Inspiration

We were inspired by the millions of Mexicans affected by the crime rates in 2002- 2010 in Mexico, and also because we experienced life handed that kind of situation

What it does

We classify videos and rate by crimes, so we know when a store or a person is rob, that way we call authorities and ambulance beforehand. We also give the authorities information about the place, time, a video and a classify situation.

How we built it

We use python with TensorFlow and Keras, also we used the structure of ResNet50 with an extra hidden layer of 512 density, and an SGD optimizer.

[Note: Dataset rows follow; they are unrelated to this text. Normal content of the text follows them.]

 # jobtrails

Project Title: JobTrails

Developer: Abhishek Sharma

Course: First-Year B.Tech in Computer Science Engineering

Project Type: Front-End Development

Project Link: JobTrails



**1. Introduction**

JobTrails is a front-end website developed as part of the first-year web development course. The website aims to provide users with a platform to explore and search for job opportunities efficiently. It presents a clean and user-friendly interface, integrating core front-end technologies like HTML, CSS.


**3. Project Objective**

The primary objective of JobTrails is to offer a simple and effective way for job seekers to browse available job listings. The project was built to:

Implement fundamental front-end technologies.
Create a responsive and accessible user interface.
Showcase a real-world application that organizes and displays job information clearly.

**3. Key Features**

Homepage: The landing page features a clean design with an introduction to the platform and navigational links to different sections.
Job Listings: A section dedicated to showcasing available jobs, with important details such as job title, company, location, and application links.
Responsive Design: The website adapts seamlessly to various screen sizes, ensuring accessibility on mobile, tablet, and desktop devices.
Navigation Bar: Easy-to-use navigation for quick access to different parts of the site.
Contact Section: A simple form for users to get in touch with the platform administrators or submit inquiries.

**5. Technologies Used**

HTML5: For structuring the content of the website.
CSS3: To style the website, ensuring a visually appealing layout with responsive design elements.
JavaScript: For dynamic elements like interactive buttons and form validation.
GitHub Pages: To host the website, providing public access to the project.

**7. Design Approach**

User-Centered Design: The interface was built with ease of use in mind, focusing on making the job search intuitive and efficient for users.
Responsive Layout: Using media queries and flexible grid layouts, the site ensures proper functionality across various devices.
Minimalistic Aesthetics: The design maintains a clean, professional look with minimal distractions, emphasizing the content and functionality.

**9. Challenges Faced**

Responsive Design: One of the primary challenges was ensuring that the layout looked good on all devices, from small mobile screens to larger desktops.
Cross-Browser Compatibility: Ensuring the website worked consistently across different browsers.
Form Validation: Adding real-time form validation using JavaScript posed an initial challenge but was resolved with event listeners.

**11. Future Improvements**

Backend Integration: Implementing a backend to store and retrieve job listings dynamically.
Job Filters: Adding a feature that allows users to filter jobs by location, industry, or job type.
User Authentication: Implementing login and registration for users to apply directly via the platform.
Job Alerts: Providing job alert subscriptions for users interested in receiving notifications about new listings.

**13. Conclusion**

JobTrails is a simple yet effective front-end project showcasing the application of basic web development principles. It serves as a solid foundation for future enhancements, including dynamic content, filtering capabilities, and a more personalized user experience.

After that, we took an average of the probabilities between a certain range of frames using queues and starting classifying the videos. In the end, we pass down the information to a JSON for future scalability.

Challenges we ran into

Classifying videos without using an RNN or LSTM is difficult to concrete, but we manage to get good accuracy in the videos, also we challenge with finding the good loss rate for the network.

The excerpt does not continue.